→ **What is required**: Skip all pictures. Write out the data below from its first line through the line that contains "## Rules and Principles".

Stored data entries
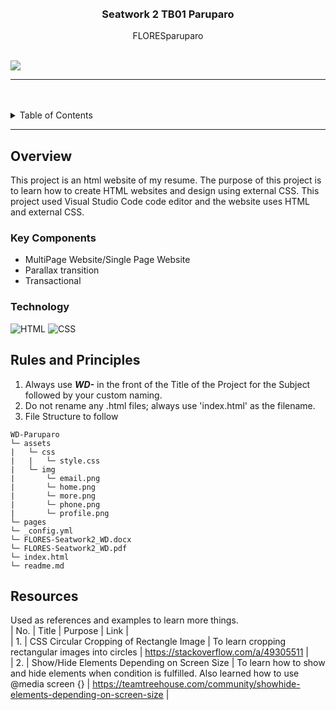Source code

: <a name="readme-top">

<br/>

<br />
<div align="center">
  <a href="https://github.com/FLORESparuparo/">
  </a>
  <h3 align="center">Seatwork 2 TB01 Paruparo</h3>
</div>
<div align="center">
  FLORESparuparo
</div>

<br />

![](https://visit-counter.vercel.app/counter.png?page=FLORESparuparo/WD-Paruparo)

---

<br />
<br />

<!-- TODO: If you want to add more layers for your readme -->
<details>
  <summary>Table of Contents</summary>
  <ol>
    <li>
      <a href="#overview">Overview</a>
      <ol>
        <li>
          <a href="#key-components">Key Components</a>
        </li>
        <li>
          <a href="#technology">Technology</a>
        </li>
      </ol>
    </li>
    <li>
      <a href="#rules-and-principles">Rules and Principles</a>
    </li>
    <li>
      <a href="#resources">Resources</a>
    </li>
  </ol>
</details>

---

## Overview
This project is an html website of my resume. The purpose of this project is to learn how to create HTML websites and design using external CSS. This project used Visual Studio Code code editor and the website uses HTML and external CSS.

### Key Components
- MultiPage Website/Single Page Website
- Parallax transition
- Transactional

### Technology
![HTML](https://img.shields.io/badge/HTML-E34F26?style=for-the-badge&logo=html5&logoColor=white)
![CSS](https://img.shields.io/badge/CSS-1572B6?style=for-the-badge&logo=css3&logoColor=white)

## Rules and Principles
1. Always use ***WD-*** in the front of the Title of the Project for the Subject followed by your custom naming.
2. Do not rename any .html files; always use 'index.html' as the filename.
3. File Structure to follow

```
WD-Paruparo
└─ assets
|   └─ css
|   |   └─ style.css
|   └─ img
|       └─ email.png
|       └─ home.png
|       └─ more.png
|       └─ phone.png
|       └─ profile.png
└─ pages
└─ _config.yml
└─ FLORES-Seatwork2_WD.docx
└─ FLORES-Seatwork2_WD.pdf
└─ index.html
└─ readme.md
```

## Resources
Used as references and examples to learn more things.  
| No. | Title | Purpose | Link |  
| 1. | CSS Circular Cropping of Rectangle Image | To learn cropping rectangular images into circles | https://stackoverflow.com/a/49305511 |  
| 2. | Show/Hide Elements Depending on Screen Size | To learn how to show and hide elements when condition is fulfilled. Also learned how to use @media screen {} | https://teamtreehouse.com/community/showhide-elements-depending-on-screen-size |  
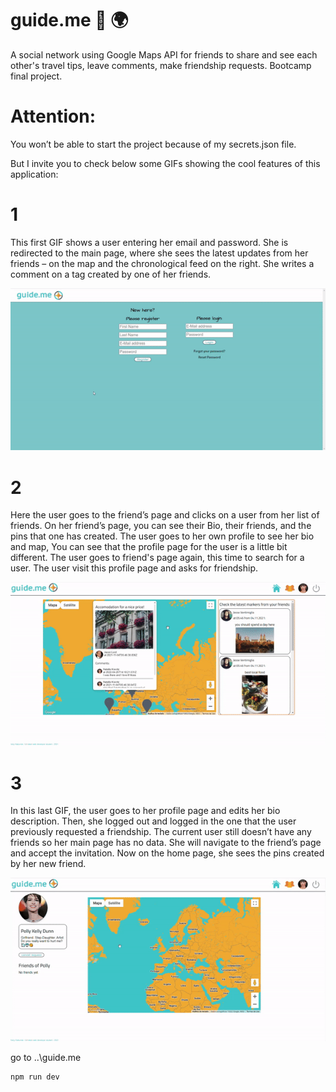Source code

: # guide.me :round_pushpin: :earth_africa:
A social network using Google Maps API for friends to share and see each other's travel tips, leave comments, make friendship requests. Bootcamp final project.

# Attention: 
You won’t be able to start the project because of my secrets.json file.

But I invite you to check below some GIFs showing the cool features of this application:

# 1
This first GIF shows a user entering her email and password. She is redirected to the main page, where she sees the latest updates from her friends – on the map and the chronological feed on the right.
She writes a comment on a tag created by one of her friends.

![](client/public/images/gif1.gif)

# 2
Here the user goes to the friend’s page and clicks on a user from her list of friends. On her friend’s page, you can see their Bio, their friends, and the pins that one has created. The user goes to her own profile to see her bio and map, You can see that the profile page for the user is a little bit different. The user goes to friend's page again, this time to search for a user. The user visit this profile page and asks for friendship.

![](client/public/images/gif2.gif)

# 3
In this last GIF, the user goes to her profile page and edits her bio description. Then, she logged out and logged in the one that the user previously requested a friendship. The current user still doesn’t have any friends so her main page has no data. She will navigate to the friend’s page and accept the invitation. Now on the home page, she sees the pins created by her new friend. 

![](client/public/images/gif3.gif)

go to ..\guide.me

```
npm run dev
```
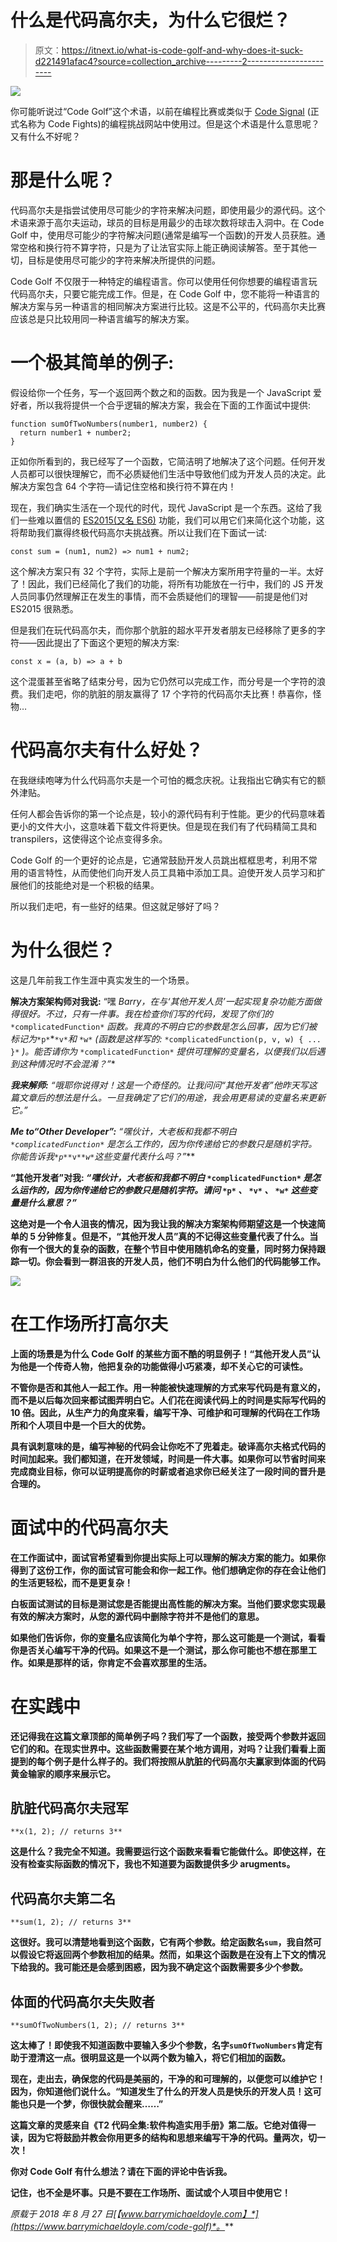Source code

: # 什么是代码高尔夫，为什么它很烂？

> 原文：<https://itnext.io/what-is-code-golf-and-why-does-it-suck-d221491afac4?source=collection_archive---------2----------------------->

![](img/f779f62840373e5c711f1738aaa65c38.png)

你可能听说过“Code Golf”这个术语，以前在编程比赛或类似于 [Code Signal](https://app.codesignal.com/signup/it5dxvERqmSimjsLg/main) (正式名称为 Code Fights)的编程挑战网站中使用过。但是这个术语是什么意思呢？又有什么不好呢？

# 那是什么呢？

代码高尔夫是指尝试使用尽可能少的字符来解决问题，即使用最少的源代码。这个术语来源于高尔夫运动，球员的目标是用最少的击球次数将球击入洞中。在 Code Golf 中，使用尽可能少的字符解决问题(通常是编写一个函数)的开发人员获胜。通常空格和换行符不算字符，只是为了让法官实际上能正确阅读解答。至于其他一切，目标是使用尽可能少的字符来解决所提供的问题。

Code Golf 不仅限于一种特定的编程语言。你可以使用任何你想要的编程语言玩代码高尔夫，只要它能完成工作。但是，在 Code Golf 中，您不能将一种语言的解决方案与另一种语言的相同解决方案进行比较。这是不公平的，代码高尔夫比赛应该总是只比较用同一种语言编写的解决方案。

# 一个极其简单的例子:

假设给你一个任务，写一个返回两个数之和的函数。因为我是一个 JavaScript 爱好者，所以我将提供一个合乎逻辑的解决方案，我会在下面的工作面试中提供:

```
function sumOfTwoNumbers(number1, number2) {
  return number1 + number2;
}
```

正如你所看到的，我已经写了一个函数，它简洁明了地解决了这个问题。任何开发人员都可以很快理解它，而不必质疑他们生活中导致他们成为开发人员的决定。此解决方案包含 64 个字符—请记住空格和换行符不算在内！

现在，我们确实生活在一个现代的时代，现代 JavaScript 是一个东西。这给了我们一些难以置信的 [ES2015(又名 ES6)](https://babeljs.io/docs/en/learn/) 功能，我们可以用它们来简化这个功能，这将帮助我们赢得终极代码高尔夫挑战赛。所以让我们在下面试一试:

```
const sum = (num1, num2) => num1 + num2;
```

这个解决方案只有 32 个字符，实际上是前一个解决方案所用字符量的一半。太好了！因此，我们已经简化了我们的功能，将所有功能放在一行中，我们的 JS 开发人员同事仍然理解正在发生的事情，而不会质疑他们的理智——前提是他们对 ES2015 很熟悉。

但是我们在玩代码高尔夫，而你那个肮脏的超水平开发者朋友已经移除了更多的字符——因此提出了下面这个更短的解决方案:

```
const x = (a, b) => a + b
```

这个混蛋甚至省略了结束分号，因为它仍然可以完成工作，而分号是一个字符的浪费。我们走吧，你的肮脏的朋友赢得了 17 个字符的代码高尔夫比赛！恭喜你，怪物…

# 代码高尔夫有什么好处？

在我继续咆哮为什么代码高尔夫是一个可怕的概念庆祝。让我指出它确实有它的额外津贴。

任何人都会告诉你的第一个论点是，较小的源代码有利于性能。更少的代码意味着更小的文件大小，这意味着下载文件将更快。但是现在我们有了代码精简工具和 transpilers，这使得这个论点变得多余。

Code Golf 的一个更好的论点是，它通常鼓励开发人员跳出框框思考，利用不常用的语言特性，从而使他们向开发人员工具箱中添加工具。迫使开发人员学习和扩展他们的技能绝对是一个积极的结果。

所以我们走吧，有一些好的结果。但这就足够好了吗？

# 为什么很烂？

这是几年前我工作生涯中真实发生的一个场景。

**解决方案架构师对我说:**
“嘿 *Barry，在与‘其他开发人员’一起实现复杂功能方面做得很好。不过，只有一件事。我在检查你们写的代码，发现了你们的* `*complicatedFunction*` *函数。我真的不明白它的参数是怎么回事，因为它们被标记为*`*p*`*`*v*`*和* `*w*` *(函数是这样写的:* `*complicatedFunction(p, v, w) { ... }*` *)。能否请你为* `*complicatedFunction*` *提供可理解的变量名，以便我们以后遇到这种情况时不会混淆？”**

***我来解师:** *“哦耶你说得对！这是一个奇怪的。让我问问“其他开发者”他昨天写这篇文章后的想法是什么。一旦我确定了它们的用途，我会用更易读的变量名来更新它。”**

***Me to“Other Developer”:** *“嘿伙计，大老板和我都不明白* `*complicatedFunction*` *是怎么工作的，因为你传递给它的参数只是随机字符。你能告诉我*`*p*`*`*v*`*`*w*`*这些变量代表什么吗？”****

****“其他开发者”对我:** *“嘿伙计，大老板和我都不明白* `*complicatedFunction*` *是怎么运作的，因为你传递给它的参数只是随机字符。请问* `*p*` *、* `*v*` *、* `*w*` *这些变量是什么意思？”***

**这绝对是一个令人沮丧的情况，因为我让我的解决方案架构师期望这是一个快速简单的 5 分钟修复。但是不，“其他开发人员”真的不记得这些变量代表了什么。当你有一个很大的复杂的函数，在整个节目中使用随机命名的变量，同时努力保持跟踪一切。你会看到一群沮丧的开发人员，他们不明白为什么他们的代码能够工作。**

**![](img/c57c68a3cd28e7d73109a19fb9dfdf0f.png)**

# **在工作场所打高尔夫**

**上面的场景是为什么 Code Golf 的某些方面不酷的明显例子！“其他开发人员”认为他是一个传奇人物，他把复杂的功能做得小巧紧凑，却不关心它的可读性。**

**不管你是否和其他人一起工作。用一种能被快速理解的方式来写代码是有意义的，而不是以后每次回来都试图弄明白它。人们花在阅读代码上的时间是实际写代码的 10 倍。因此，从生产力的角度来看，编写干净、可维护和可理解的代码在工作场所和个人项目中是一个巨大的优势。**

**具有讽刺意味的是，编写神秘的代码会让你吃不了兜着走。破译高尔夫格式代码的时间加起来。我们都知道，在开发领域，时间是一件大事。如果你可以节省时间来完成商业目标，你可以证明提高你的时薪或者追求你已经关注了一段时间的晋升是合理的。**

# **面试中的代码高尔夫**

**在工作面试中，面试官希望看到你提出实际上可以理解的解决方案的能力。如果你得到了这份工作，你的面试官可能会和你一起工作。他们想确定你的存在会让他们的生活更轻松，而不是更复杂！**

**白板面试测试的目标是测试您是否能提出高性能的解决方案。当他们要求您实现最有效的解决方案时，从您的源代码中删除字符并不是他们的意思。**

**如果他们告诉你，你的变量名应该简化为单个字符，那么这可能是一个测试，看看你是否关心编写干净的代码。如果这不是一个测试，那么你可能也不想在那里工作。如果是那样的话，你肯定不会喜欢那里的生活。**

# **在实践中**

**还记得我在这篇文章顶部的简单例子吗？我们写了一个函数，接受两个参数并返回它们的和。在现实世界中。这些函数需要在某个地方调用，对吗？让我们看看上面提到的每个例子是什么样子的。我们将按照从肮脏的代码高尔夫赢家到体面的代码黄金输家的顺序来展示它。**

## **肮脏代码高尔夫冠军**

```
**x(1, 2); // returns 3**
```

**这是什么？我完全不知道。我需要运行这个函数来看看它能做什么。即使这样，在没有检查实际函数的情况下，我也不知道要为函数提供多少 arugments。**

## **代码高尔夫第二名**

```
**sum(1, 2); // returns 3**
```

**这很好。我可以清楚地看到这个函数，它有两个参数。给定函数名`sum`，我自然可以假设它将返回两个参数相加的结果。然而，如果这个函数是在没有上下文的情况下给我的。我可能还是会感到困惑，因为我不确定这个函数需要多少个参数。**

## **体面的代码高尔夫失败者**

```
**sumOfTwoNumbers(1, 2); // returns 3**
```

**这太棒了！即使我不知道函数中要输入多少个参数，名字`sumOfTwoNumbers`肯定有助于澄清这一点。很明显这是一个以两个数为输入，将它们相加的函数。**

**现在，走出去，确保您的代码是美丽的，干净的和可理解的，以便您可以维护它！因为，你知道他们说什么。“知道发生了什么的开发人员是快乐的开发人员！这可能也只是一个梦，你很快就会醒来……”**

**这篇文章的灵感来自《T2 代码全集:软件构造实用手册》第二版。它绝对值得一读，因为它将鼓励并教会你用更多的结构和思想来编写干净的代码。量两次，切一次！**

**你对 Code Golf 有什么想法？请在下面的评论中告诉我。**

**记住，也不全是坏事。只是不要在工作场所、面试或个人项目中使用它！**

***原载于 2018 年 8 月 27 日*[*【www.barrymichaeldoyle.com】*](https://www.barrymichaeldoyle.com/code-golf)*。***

→ **Answer**:
Source code

: <a name="readme-top">

<br/>

<br />
<div align="center">
  <a href="https://github.com/FLORESparuparo/">
  </a>
  <h3 align="center">Seatwork 2 TB01 Paruparo</h3>
</div>
<div align="center">
  FLORESparuparo
</div>

<br />

![](https://visit-counter.vercel.app/counter.png?page=FLORESparuparo/WD-Paruparo)

---

<br />
<br />

<!-- TODO: If you want to add more layers for your readme -->
<details>
  <summary>Table of Contents</summary>
  <ol>
    <li>
      <a href="#overview">Overview</a>
      <ol>
        <li>
          <a href="#key-components">Key Components</a>
        </li>
        <li>
          <a href="#technology">Technology</a>
        </li>
      </ol>
    </li>
    <li>
      <a href="#rules-and-principles">Rules and Principles</a>
    </li>
    <li>
      <a href="#resources">Resources</a>
    </li>
  </ol>
</details>

---

## Overview
This project is an html website of my resume. The purpose of this project is to learn how to create HTML websites and design using external CSS. This project used Visual Studio Code code editor and the website uses HTML and external CSS.

### Key Components
- MultiPage Website/Single Page Website
- Parallax transition
- Transactional

### Technology
![HTML](https://img.shields.io/badge/HTML-E34F26?style=for-the-badge&logo=html5&logoColor=white)
![CSS](https://img.shields.io/badge/CSS-1572B6?style=for-the-badge&logo=css3&logoColor=white)

## Rules and Principles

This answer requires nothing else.